(Data supplied)
== Segment start ==
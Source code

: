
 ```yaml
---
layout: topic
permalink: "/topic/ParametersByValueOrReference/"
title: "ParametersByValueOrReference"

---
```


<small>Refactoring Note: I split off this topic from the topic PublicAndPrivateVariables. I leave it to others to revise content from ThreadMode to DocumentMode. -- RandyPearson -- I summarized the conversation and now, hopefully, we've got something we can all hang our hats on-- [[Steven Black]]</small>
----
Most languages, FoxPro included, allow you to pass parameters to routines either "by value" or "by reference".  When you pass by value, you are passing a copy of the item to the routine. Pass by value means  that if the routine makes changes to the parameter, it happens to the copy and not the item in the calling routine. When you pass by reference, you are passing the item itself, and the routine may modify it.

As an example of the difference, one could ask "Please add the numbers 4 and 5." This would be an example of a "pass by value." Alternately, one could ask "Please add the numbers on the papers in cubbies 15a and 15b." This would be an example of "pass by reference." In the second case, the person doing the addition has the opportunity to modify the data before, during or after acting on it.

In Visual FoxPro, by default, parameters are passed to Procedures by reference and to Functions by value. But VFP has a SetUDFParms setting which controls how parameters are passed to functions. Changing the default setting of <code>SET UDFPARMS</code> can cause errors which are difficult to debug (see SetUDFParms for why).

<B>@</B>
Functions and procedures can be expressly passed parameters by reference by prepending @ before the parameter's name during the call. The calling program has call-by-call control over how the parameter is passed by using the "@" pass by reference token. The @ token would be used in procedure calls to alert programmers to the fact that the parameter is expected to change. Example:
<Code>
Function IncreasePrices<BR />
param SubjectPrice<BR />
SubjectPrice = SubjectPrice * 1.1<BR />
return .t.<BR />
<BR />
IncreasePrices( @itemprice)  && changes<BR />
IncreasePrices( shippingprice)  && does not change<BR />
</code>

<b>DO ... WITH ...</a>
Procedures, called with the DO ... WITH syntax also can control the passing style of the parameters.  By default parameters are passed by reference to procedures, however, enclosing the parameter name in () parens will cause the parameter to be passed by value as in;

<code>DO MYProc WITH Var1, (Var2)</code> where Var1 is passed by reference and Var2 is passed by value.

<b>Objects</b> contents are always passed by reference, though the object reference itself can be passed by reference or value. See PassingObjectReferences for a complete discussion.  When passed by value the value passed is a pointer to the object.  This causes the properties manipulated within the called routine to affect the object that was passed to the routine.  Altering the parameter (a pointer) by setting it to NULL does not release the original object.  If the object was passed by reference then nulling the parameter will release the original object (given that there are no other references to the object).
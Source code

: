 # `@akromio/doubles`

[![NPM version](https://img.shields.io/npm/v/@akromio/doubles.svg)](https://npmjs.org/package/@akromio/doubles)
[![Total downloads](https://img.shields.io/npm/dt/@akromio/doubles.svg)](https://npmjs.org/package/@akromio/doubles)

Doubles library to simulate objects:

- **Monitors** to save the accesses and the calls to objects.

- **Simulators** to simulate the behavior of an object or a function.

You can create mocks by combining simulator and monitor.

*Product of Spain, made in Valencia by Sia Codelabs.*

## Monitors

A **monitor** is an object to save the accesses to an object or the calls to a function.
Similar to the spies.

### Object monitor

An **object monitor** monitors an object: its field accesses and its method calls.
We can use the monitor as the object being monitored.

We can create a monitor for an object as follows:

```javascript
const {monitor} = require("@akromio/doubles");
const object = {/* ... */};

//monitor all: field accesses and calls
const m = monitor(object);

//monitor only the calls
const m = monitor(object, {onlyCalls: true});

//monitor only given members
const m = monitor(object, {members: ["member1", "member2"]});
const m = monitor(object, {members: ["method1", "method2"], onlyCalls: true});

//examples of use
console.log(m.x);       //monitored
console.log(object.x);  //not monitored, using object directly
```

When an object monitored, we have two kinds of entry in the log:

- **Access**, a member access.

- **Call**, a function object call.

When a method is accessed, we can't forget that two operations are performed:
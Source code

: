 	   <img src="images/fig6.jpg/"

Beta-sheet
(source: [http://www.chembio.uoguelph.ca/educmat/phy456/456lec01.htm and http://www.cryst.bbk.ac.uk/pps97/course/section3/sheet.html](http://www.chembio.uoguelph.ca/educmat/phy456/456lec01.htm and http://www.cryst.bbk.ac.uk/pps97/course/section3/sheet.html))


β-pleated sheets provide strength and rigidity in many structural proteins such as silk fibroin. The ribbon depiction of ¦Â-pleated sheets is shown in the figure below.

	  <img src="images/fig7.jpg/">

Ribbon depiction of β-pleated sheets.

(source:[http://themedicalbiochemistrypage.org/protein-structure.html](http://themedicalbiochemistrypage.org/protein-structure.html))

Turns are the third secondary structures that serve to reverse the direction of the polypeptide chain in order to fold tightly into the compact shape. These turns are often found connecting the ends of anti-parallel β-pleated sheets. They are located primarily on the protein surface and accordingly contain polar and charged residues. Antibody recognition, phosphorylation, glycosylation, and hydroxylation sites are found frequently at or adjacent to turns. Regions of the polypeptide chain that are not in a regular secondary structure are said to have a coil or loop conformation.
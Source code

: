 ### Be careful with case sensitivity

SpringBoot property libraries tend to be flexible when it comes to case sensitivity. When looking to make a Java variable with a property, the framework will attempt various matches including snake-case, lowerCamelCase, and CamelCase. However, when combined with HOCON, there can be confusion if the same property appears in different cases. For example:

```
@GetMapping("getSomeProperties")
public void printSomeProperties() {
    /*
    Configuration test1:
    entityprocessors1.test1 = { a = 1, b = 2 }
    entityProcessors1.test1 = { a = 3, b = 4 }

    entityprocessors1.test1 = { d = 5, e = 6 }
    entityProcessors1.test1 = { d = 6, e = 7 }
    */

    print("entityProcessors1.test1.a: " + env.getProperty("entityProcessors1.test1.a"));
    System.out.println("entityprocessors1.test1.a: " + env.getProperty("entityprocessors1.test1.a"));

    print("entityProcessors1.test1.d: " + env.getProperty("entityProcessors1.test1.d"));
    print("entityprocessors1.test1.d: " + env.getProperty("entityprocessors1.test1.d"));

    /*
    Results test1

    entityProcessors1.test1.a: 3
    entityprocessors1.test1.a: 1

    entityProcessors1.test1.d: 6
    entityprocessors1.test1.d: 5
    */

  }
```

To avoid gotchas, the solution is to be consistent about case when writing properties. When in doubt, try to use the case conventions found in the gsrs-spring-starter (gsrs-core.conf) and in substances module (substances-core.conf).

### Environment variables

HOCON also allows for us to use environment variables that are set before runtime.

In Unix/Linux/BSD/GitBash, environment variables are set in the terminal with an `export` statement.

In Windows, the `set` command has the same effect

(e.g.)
== Segment end ==
Isolate the lines above that contain the word "called" and copy them.

Procedures, called with the DO ... WITH syntax also can control the passing style of the parameters.  By default parameters are passed by reference to procedures, however, enclosing the parameter name in () parens will cause the parameter to be passed by value as in;
<b>Objects</b> contents are always passed by reference, though the object reference itself can be passed by reference or value. See PassingObjectReferences for a complete discussion.  When passed by value the value passed is a pointer to the object.  This causes the properties manipulated within the called routine to affect the object that was passed to the routine.  Altering the parameter (a pointer) by setting it to NULL does not release the original object.  If the object was passed by reference then nulling the parameter will release the original object (given that there are no other references to the object).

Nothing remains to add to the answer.